Here is an XML start tag and end tag with Hello, world
inside the start-tag/end-tag pair:
<foo>Hello, world</foo>
In XML there is something called a CDATA section. It has this unusual syntax:
<![CDATA[...]]>
A CDATA section is a wrapper around data.
If a start-tag/end-tag pair contains a CDATA section, then the data inside the start-tag/end-tag pair is the concatenation of the data outside the CDATA section with the data inside the CDATA section. For example, the content of foo:
<foo>First expression <![CDATA[A < B]]>, second expression <![CDATA[C < D + 1]]>.</foo>
is this:
First expression A < B, second expression C < D + 1.

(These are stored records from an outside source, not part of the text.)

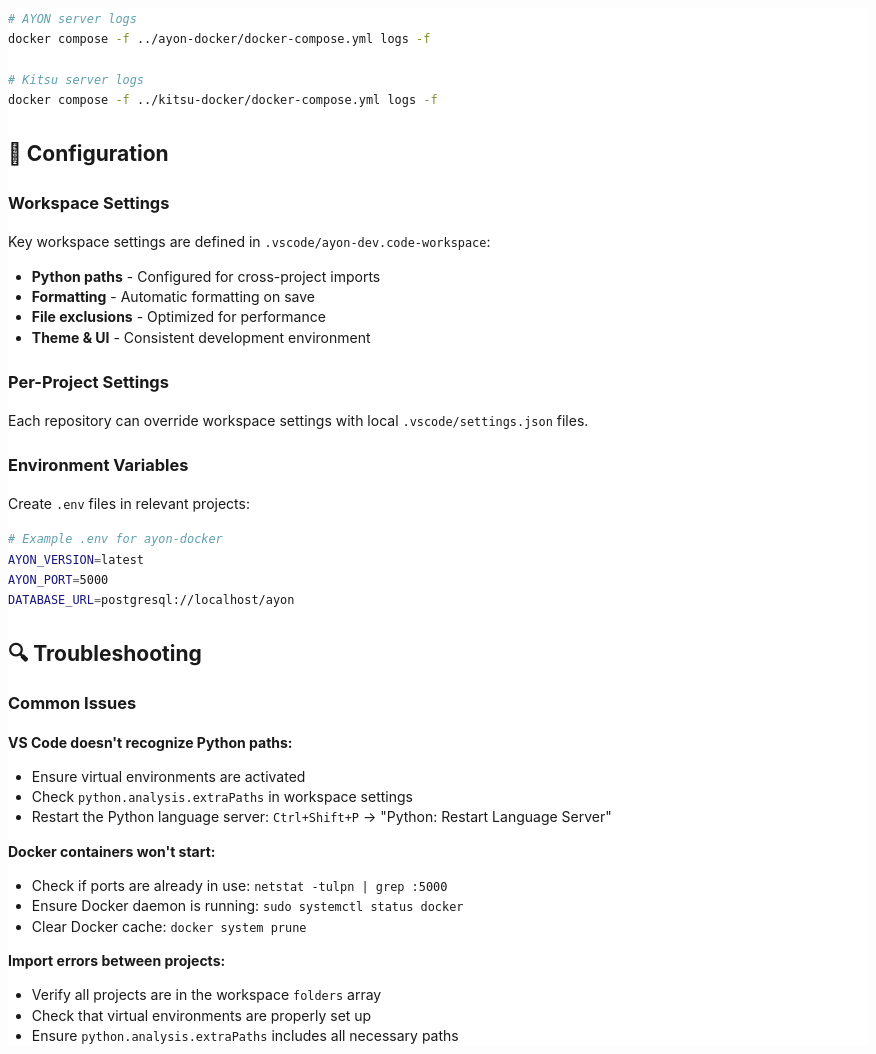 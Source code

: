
 ```bash
# AYON server logs
docker compose -f ../ayon-docker/docker-compose.yml logs -f

# Kitsu server logs
docker compose -f ../kitsu-docker/docker-compose.yml logs -f
```

## 📝 Configuration

### Workspace Settings

Key workspace settings are defined in `.vscode/ayon-dev.code-workspace`:

- **Python paths** - Configured for cross-project imports
- **Formatting** - Automatic formatting on save
- **File exclusions** - Optimized for performance
- **Theme & UI** - Consistent development environment

### Per-Project Settings

Each repository can override workspace settings with local `.vscode/settings.json` files.

### Environment Variables

Create `.env` files in relevant projects:

```bash
# Example .env for ayon-docker
AYON_VERSION=latest
AYON_PORT=5000
DATABASE_URL=postgresql://localhost/ayon
```

## 🔍 Troubleshooting

### Common Issues

**VS Code doesn't recognize Python paths:**

- Ensure virtual environments are activated
- Check `python.analysis.extraPaths` in workspace settings
- Restart the Python language server: `Ctrl+Shift+P` → "Python: Restart Language Server"

**Docker containers won't start:**

- Check if ports are already in use: `netstat -tulpn | grep :5000`
- Ensure Docker daemon is running: `sudo systemctl status docker`
- Clear Docker cache: `docker system prune`

**Import errors between projects:**

- Verify all projects are in the workspace `folders` array
- Check that virtual environments are properly set up
- Ensure `python.analysis.extraPaths` includes all necessary paths
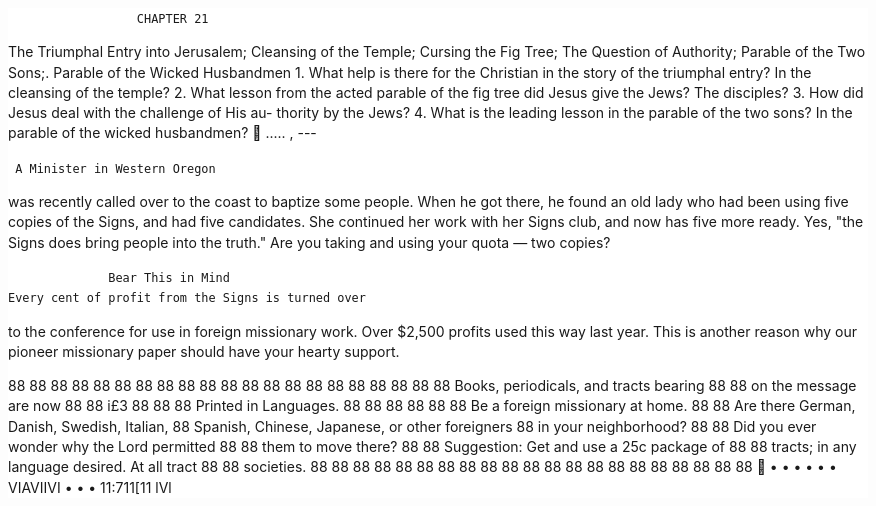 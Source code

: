                       CHAPTER 21
The Triumphal Entry into Jerusalem; Cleansing of the
   Temple; Cursing the Fig Tree; The Question of
     Authority; Parable of the Two Sons;. Parable
             of the Wicked Husbandmen
    1. What help is there for the Christian in the story
of the triumphal entry? In the cleansing of the temple?
    2. What lesson from the acted parable of the fig tree
did Jesus give the Jews? The disciples?
    3. How did Jesus deal with the challenge of His au-
thority by the Jews?
    4. What is the leading lesson in the parable of the
two sons? In the parable of the wicked husbandmen?
               ..... , ---


     A Minister in Western Oregon
  was recently called over to the coast to baptize some
  people. When he got there, he found an old lady who
  had been using five copies of the Signs, and had five
  candidates. She continued her work with her Signs
  club, and now has five more ready.
    Yes, "the Signs does bring people into the truth."
  Are you taking and using your quota — two copies?

                  Bear This in Mind
    Every cent of profit from the Signs is turned over
  to the conference for use in foreign missionary work.
  Over $2,500 profits used this way last year. This is
  another reason why our pioneer missionary paper
  should have your hearty support.



88 88 88 88 88 88 88 88 88 88 88 88 88 88 88 88 88 88
88                                                    88
88        Books, periodicals, and tracts bearing      88
88               on the message are now               88
88                                                    i£3
88                                                    88
88    Printed in                   Languages.         88
88                                                    88
88                                                    88
88       Be a foreign missionary at home.
                                                      88
88       Are there German, Danish, Swedish, Italian,
                                                      88
      Spanish, Chinese, Japanese, or other foreigners
88    in your neighborhood?                           88
88       Did you ever wonder why the Lord permitted   88
88    them to move there?                             88
88       Suggestion: Get and use a 25c package of     88
88    tracts; in any language desired. At all tract   88
88    societies.                                      88
88                                                    88
88 88 88 88 88 88 88 88 88 88 88 88 88 88 88 88 88 88
    • • • • • • VIAVIIVI • • • 11:711[11 lVl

Question: How to scoop up each piece within foo and concatenate the pieces together? That is, how to scoop up these pieces ("First expression "
, "A < B"
, ", second expression "
, "C < D + 1"
, "."
) and concatenate them together?
Below is a lexer I created. It works fine if foo doesn't have any CDATA sections but when foo has a CDATA section the lexer hangs.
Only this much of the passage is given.